March 2012 Archives
Yesterday, I finally got the opportunity to see Pina, which I have been waiting for since December. I was not disappointed in the least.
I saw the 2D version, so I couldn't say whether the 3D aspect was used effectively, but I don't really care for 3d, so that was a feature, rather than a bug.
Overall, I thought it was brilliant. I am not a dance connoisseur, modern or otherwise. I had not heard of Pina Bausch until I first saw the trailer for the film. That being said, it really spoke to me. The dance was a constant juxtaposition of the graceful and the awkward, the beautiful and the homely.
The version of The Rite of Spring that basically opened the film was a violently powerful display of sweat and dirt and fear. It set the tone for obvious effort and exertion.
One thing that struck a chord with me was how many of the movements and gestures reminded me of things I do when I'm feeling a little silly. Pina took that silliness and pushed it to the edge, stretched it, exaggerated it, and it became art.
The soundtrack was also a big winner for me. I think it was the use of Jun Miyake's "Lilies in the Valley" in the trailer that first grabbed my attention. It all really worked.
One more thing: I don't know much about Wuppertal, but man, I really want to ride on their tram now. Wouldn't you?
First off, if you ever have the opportunity to try the cheesy pub fries at Laz Bistro and Bar in Stoughton, WI, do not let the moment pass you by. Those are some amazing, tasty chips. However, unless you plan on making a meal of nothing but them, plan to split them with at least one friend. While it may be found in the "tapas" section of the menu, there was nothing "small" about this plate.
Secondly, the Stoughon Opera House is remarkable beautiful venue, both in terms of looks and in sound quality. Even though it was a bit of a drive to get there, I will gladly go again. (And now I am extra sad that the Carolina Chocolate Drops show there last fall sold out before I got tickets. It must have been an astonishing show in that space.)
Finally, even with a hint of laryngitis roughening up her voice, Dar Williams remains as luminous and buoyant as ever. It was an intimate show, just Dar with her guitar and a piano accompanist on some songs. The last few times I'd seen her she had a band along. As nice as the bands were, I definitely prefer her solo (or almost solo) sound. I have always been fond of the way she interacts with the audience and introduces the songs with little stories. It's that kind of thing that gets me to live shows.
She also looked fantastic, and gave me a great idea for what to do with my hair when it gets a bit longer. I think I've always had a tiny girl-crush on her unassuming hippy-goddess rockstar style. She never goes over to top in any direction, but nails it with confidence. Considering her severe stage fright in her early career, it really inspires me.
It was a great night.
Kirby Ferguson, a New York-based filmmaker, created an interesting and engaging 4-part short video series called Everything is a Remix, in which he discusses the process of creativity in which we build on the work of others to make something new, and in turn have our work built upon by others.

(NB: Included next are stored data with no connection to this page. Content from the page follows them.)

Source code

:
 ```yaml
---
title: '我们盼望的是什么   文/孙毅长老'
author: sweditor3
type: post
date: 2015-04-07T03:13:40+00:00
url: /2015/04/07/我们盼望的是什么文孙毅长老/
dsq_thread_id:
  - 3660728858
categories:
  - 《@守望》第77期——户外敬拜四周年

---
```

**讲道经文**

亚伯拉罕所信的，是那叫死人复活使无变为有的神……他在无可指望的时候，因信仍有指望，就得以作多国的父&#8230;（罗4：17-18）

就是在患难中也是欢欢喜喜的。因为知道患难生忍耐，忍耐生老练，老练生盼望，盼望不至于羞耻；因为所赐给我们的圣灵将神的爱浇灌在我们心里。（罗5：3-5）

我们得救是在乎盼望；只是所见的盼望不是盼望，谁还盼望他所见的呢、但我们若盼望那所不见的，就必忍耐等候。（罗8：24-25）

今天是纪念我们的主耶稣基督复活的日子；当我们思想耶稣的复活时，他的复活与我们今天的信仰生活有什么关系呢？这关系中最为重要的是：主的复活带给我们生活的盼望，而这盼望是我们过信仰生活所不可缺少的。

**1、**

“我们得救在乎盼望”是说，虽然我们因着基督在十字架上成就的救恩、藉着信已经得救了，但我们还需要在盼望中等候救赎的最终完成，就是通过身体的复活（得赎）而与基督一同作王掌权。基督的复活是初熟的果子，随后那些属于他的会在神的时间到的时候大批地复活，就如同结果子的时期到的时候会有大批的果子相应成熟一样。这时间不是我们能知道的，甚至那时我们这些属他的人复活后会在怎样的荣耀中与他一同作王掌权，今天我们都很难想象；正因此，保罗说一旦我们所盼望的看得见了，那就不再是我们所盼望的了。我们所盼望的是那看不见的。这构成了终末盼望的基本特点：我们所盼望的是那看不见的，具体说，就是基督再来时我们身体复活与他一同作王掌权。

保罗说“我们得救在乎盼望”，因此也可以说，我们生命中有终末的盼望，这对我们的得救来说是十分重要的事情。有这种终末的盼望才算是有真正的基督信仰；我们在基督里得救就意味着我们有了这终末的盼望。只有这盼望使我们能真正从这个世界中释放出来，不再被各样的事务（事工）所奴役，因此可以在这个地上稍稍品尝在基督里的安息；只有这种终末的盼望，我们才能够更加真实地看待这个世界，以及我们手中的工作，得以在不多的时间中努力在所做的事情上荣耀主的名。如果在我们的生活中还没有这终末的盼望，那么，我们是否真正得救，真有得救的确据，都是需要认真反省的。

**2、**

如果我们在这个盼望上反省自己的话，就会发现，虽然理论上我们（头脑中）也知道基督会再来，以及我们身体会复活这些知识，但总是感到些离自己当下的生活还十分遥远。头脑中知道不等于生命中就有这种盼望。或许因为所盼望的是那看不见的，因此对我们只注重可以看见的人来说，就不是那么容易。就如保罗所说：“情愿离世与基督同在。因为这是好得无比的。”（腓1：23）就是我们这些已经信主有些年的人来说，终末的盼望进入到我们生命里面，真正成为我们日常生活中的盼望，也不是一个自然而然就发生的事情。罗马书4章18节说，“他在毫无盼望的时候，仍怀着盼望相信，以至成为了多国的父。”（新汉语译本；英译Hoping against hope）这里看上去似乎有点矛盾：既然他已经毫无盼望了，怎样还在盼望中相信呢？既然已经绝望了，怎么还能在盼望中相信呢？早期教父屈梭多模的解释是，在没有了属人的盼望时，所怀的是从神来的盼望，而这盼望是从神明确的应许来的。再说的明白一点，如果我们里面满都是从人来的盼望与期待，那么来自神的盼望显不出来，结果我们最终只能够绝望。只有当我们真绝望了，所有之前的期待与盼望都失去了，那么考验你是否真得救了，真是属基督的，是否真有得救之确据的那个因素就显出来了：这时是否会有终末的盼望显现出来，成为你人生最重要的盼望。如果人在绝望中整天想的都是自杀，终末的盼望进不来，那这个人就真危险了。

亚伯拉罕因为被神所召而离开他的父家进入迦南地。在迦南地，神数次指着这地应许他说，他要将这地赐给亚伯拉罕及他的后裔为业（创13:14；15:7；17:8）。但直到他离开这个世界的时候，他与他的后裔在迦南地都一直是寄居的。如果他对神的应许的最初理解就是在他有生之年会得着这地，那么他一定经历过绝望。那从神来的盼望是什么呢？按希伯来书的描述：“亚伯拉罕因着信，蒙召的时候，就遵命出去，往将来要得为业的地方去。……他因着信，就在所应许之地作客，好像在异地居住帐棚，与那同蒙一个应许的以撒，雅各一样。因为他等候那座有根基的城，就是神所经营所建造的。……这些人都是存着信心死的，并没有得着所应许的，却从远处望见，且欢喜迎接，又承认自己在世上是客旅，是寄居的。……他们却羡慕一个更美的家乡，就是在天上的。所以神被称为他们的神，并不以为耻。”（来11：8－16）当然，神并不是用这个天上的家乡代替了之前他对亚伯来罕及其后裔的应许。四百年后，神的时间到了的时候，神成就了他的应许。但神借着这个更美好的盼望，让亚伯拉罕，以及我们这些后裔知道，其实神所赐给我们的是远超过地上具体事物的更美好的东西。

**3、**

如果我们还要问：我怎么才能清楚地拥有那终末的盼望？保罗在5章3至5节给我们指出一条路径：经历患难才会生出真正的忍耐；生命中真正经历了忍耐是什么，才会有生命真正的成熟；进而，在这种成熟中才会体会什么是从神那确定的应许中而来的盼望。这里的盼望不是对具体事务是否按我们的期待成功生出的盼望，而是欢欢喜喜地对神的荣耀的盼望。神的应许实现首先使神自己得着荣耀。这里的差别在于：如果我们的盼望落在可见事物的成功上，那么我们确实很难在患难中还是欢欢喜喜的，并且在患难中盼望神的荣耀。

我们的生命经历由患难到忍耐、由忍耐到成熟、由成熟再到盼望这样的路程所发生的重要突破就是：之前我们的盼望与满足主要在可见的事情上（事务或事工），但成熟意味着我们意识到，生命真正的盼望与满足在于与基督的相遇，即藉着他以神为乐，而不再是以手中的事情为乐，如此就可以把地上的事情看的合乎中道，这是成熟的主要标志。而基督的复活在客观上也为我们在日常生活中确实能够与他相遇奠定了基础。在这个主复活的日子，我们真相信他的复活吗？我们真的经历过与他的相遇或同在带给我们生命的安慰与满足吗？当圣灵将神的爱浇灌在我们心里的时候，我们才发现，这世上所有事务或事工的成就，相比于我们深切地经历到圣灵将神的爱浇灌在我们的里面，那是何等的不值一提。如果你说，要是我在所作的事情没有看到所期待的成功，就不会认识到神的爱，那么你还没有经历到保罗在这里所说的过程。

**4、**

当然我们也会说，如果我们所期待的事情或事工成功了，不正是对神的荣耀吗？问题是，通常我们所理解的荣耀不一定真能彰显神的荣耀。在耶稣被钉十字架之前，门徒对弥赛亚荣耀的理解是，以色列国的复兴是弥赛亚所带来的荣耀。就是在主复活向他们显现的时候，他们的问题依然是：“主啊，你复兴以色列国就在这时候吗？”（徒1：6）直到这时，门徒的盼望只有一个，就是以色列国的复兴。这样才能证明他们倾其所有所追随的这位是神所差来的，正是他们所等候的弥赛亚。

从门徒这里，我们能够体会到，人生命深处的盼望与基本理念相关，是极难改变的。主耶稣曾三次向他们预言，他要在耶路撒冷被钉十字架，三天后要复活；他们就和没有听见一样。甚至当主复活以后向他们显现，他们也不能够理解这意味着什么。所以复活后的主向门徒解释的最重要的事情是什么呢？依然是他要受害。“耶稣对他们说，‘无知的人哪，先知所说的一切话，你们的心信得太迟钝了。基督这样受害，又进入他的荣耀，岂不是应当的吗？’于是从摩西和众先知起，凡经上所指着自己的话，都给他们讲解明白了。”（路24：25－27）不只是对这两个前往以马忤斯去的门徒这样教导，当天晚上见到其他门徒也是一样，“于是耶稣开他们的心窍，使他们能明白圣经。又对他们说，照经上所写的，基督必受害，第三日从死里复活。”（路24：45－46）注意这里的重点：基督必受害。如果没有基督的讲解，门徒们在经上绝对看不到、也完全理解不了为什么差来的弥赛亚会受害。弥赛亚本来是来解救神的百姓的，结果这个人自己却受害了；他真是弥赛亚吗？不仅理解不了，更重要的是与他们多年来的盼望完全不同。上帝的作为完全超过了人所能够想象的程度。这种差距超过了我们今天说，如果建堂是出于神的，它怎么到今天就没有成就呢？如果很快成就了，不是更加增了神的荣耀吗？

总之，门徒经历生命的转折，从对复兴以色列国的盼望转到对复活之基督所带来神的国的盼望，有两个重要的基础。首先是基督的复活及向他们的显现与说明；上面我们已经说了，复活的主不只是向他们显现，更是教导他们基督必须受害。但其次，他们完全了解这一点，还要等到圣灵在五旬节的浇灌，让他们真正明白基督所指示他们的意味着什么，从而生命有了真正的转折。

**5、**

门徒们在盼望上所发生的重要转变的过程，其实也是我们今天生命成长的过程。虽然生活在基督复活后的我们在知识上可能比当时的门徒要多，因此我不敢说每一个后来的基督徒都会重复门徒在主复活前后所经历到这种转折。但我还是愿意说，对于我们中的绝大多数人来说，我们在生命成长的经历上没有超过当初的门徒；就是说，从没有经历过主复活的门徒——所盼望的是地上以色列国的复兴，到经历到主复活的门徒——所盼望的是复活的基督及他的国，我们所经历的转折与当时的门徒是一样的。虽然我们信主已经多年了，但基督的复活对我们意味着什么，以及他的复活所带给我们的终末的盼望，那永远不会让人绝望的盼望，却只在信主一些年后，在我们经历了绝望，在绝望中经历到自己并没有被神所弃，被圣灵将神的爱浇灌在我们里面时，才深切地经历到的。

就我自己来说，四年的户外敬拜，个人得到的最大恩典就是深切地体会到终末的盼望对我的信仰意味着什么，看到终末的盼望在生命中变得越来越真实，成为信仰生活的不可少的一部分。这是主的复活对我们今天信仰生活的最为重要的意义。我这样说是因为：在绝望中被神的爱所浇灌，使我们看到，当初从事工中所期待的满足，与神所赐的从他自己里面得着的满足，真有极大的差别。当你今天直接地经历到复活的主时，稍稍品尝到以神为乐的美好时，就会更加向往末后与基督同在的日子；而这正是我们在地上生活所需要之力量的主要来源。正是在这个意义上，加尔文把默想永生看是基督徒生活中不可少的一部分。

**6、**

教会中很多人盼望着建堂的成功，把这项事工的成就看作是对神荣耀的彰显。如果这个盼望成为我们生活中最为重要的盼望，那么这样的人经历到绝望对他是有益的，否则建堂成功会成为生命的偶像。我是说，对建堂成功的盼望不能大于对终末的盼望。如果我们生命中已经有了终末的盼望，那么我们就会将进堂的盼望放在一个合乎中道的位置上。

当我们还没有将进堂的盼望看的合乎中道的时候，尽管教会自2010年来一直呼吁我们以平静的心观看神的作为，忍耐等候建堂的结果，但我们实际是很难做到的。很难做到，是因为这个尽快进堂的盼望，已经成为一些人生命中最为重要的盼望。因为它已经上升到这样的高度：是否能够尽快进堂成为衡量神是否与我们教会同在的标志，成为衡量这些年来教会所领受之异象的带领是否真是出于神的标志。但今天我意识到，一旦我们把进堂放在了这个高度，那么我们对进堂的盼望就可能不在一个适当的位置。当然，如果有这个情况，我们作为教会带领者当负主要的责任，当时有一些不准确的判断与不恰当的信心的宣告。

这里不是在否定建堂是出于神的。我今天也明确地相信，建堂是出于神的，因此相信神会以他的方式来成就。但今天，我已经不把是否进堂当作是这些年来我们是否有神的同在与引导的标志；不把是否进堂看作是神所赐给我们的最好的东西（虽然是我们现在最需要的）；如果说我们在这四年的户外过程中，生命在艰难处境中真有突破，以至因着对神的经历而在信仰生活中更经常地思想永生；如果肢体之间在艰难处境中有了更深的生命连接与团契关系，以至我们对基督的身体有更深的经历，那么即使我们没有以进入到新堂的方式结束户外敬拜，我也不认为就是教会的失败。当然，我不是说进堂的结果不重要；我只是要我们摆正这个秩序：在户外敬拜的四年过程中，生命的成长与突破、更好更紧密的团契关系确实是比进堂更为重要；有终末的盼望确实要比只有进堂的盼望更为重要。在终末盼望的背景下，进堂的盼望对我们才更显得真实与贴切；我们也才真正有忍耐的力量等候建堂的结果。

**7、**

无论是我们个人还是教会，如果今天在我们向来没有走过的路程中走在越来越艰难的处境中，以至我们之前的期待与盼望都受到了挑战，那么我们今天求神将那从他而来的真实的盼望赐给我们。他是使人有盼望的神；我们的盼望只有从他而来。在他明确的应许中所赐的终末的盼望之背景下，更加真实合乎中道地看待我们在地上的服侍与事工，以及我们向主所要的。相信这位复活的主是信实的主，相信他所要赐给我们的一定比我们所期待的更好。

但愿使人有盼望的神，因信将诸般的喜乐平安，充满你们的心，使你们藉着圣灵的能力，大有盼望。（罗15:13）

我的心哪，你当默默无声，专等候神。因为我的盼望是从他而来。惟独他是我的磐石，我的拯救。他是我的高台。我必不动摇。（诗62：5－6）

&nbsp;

He also talks about the original intentions of both copyright and patent, and the effect that the modern ideas of intellectual property are having on the process of creativity.
It is well worth a watch. He also has a new project in the works, called This is Not a Conspiracy Theory, which is going to be about politics. I'm looking forward to seeing where he goes with it.
Not practical. Not practical at all. And yet, how fun would it be to have a lovely wall display of your CSA bounty? Perhaps if you were also making sure to eat what you have very regularly. After all, refrigeration is a fairly new concept.
Jihyun Ryou doesn't seem to actually be trying to replace the fridge, so much as to get us to think about the role of technology in our lives, and how we interact with the world around us through that technology. In what ways does it help us, and in what ways does it keep us from connecting with that world.
Non-refrigerated food for thought, as it were.
I guess the poster for Walt made a bit of a stir around the net, as people thought perhaps it was real. I'd certainly go see it, if it slipped out of that alternate universe into ours.
I sing in a large chorus (over 150 people) that performs large works for chorus and orchestra. Over the years, we've sung a number of Requiems. I've developed a fondness for the Dies Irae movements.
Tonight I was thinking about the Dies Irae from the Benjamin Britten War Requiem:
It is anything but comic, yet it reminded me of the type of scene that would appear in a 1930's comedy, like the Marx Brothers' Duck Soup, when characters are sneaking around at night, tiptoeing through the dark, only to have their stealth interrupted by something crashing down.
In this Dies Irae, the chorus is tiptoeing up to Judgement Day, only to have all that wrath come crashing down on them in spite of their best efforts. Voices, brass, and percussion all explode into fortissimo, and nothing is going to stop it.
Needless to say, I really like this piece of music.